Thin Film Coatings from Aqueous Dispersion of Graphene-Based Nanocarbon and Its Hybrids with Metal Nanoparticles

Abstract

Shungite carbon (ShC) nanoparticles in the form of stable aqueous dispersions represent a promising solution for optical and biomedical applications. The dispersion is an interesting phenomenon from the point of view of stabilization of ShC nanoparticles and their structural constituents up to the basic structural unit, namely a graphene fragment. Herein, we used these aqueous dispersions with easily released structural components to study laser irradiation with various durations and obtain hybrids of ShC with Ag and Au nanoparticles. The main role in the stabilization of ShC nanoparticles belongs to the graphene fragments and their stacks, which display a considerable dipole moment. Newly prepared aqueous dispersions of ShC–metal hybrid nanoparticles retained the stability inherent in the original nanoparticles both of ShC and metals.
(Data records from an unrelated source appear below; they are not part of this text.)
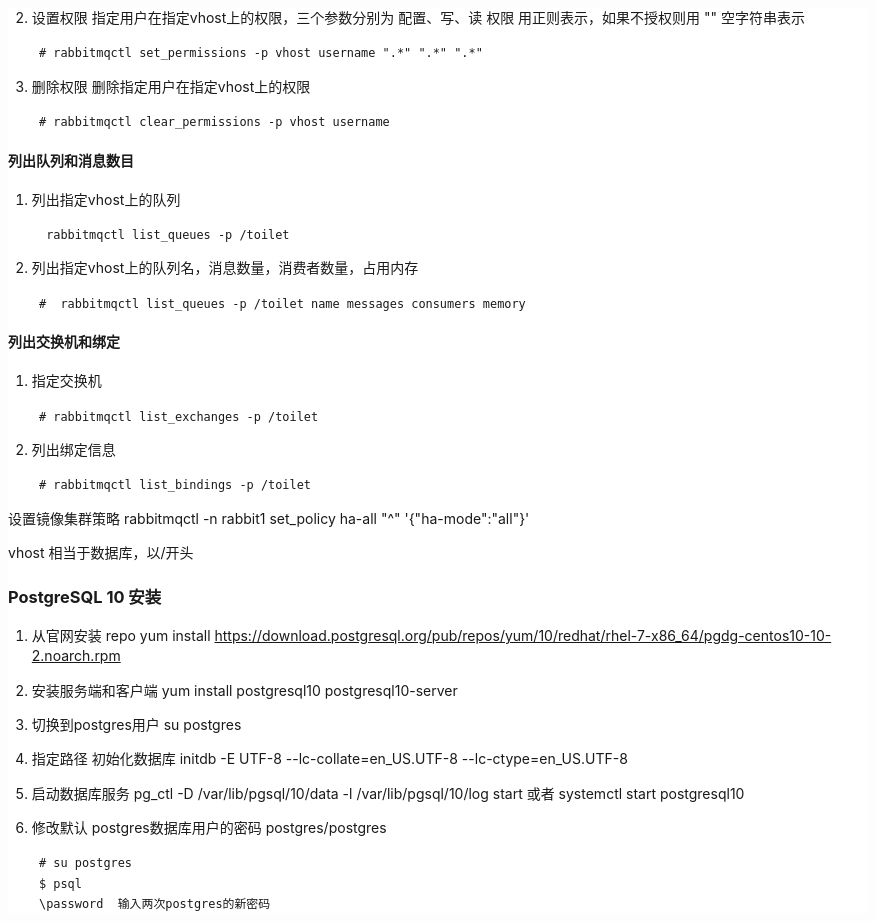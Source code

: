 2. 设置权限  指定用户在指定vhost上的权限，三个参数分别为 配置、写、读 权限 用正则表示，如果不授权则用 "" 空字符串表示

		# rabbitmqctl set_permissions -p vhost username ".*" ".*" ".*"
		
3. 删除权限   删除指定用户在指定vhost上的权限 
		
		# rabbitmqctl clear_permissions -p vhost username
		
#### 列出队列和消息数目
1. 列出指定vhost上的队列

		 rabbitmqctl list_queues -p /toilet
2. 列出指定vhost上的队列名，消息数量，消费者数量，占用内存

		#  rabbitmqctl list_queues -p /toilet name messages consumers memory

#### 列出交换机和绑定
1. 指定交换机
		
		# rabbitmqctl list_exchanges -p /toilet
		
2. 列出绑定信息

		# rabbitmqctl list_bindings -p /toilet

设置镜像集群策略
rabbitmqctl -n rabbit1 set_policy  ha-all "^" '{"ha-mode":"all"}'

vhost 相当于数据库，以/开头


### PostgreSQL 10 安装
1. 从官网安装 repo yum install https://download.postgresql.org/pub/repos/yum/10/redhat/rhel-7-x86_64/pgdg-centos10-10-2.noarch.rpm
2. 安装服务端和客户端  yum install postgresql10 postgresql10-server
3. 切换到postgres用户  su postgres
4. 指定路径 初始化数据库 initdb -E UTF-8 --lc-collate=en_US.UTF-8 --lc-ctype=en_US.UTF-8
5. 启动数据库服务  pg_ctl -D /var/lib/pgsql/10/data -l /var/lib/pgsql/10/log start 或者 systemctl start postgresql10
6. 修改默认 postgres数据库用户的密码  postgres/postgres
		
		# su postgres
		$ psql
		\password  输入两次postgres的新密码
Changes in the size distribution pattern of nanoparticles in dispersions upon ablation were studied by dynamic light scattering (DLS). Raman with UV-Vis spectroscopy methods were applied to trace structural changes in ShC upon the formation of hybrid nanoparticles. Films obtained by condensation of the dispersions on glass substrates display periodic structures, as was revealed by SEM microscopy. There, the conditions under which nanoparticles lose their ability to disperse in water and retain a graphene-like structure in a film were revealed.